**WHAT IS REQUIRED:** Every line in the listing below from the one with "Lightweight Agent Standardization" through the one with "1. 身份验证与安全机制" is to be reproduced exactly, both ends included; leave out the rest.

**DATA SUPPLIED:**
----

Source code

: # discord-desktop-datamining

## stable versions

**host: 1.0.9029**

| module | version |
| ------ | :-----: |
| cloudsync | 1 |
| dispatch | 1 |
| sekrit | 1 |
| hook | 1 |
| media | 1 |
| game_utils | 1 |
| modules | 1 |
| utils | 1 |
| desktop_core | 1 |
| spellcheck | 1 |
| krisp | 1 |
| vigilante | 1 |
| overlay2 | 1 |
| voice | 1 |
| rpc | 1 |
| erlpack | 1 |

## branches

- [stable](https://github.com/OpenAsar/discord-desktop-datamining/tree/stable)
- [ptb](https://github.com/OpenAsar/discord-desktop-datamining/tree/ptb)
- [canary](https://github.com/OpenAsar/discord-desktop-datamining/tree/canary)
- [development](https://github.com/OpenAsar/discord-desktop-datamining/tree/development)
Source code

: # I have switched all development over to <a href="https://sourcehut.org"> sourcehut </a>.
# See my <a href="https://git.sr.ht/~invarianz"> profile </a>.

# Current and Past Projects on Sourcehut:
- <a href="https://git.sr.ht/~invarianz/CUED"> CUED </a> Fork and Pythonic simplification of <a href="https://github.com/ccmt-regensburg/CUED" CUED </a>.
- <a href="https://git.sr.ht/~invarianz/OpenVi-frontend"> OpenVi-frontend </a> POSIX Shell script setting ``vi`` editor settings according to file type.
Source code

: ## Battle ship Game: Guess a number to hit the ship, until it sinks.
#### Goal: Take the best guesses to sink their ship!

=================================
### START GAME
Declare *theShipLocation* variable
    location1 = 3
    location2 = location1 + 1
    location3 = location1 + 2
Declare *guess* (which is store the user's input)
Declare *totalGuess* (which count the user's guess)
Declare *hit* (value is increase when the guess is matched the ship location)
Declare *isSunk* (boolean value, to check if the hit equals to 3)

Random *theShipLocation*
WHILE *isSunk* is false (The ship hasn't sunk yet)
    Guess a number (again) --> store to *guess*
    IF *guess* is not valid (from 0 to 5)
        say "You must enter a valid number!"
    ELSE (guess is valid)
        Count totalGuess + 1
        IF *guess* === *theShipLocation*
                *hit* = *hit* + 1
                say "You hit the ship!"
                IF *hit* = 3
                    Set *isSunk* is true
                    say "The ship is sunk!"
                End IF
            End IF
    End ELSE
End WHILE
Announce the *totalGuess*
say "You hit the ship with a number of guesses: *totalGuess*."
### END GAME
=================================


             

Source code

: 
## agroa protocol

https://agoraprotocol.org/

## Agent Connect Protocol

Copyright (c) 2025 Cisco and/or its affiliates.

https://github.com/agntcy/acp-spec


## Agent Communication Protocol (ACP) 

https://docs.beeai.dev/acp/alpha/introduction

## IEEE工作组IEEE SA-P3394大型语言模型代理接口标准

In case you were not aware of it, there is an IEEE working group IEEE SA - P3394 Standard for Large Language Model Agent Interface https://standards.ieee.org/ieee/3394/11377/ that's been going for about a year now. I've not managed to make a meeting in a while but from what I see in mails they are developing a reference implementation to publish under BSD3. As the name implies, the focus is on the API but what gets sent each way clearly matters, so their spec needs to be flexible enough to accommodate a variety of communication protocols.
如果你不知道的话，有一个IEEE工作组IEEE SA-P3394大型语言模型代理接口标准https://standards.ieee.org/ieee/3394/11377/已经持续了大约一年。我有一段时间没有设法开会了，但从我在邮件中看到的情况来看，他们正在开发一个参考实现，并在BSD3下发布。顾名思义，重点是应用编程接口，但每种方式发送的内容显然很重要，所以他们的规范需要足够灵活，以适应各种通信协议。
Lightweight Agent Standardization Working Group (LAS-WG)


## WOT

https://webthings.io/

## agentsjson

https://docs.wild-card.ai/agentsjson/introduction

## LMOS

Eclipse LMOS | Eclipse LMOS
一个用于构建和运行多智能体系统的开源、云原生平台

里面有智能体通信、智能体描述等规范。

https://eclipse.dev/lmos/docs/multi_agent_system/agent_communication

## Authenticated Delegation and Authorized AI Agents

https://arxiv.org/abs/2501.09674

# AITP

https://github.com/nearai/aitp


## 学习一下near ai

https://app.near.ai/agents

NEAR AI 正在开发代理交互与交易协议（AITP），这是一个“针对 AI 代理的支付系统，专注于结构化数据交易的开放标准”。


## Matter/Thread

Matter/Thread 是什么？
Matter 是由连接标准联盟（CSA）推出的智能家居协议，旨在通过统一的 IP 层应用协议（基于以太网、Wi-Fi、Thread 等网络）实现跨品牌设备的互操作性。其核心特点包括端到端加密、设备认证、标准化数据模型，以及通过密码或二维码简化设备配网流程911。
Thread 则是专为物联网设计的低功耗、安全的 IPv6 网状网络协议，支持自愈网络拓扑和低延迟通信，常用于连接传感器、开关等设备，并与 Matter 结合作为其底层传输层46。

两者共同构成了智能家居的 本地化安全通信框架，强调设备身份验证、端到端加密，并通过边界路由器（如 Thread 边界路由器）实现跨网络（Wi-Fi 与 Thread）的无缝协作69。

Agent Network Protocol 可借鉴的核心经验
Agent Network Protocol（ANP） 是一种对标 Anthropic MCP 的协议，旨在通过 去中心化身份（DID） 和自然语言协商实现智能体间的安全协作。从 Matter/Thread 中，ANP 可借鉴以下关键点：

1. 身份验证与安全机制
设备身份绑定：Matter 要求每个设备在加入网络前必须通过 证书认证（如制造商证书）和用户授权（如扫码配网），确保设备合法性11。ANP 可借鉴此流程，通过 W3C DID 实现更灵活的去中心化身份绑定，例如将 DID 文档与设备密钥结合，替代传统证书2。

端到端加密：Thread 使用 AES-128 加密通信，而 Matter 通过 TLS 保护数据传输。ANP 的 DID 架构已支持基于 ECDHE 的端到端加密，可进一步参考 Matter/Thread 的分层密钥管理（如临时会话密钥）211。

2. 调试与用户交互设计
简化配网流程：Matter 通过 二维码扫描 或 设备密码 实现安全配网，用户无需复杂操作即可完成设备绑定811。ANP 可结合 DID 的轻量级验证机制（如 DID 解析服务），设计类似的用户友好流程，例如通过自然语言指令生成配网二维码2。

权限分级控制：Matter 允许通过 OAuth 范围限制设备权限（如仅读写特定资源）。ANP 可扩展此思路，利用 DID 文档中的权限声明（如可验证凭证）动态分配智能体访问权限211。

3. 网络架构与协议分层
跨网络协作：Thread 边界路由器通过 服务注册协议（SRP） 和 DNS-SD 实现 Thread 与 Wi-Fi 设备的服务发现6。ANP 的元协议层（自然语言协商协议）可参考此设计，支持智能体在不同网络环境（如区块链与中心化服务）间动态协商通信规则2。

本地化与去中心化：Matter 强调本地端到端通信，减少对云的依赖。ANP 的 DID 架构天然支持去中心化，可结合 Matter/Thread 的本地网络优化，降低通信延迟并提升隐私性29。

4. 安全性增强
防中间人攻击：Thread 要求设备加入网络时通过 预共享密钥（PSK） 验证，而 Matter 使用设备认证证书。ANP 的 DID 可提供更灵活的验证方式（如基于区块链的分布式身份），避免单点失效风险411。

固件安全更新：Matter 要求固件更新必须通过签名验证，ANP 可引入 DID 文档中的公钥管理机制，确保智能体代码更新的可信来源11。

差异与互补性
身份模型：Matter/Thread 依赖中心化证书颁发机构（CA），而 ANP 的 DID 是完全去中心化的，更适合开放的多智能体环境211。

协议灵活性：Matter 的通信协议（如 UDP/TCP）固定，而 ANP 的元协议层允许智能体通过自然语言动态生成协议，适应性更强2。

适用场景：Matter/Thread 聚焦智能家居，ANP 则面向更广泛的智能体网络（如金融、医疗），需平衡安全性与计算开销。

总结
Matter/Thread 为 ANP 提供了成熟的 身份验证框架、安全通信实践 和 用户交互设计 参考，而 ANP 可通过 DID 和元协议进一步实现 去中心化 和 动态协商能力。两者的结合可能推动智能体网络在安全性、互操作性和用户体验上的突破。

----

**SOLUTION TO THE EXERCISE:**
Lightweight Agent Standardization Working Group (LAS-WG)


## WOT

https://webthings.io/

## agentsjson

https://docs.wild-card.ai/agentsjson/introduction

## LMOS

Eclipse LMOS | Eclipse LMOS
一个用于构建和运行多智能体系统的开源、云原生平台

里面有智能体通信、智能体描述等规范。

https://eclipse.dev/lmos/docs/multi_agent_system/agent_communication

## Authenticated Delegation and Authorized AI Agents

https://arxiv.org/abs/2501.09674

# AITP

https://github.com/nearai/aitp


## 学习一下near ai

https://app.near.ai/agents

NEAR AI 正在开发代理交互与交易协议（AITP），这是一个“针对 AI 代理的支付系统，专注于结构化数据交易的开放标准”。


## Matter/Thread

Matter/Thread 是什么？
Matter 是由连接标准联盟（CSA）推出的智能家居协议，旨在通过统一的 IP 层应用协议（基于以太网、Wi-Fi、Thread 等网络）实现跨品牌设备的互操作性。其核心特点包括端到端加密、设备认证、标准化数据模型，以及通过密码或二维码简化设备配网流程911。
Thread 则是专为物联网设计的低功耗、安全的 IPv6 网状网络协议，支持自愈网络拓扑和低延迟通信，常用于连接传感器、开关等设备，并与 Matter 结合作为其底层传输层46。

两者共同构成了智能家居的 本地化安全通信框架，强调设备身份验证、端到端加密，并通过边界路由器（如 Thread 边界路由器）实现跨网络（Wi-Fi 与 Thread）的无缝协作69。

Agent Network Protocol 可借鉴的核心经验
Agent Network Protocol（ANP） 是一种对标 Anthropic MCP 的协议，旨在通过 去中心化身份（DID） 和自然语言协商实现智能体间的安全协作。从 Matter/Thread 中，ANP 可借鉴以下关键点：

1. 身份验证与安全机制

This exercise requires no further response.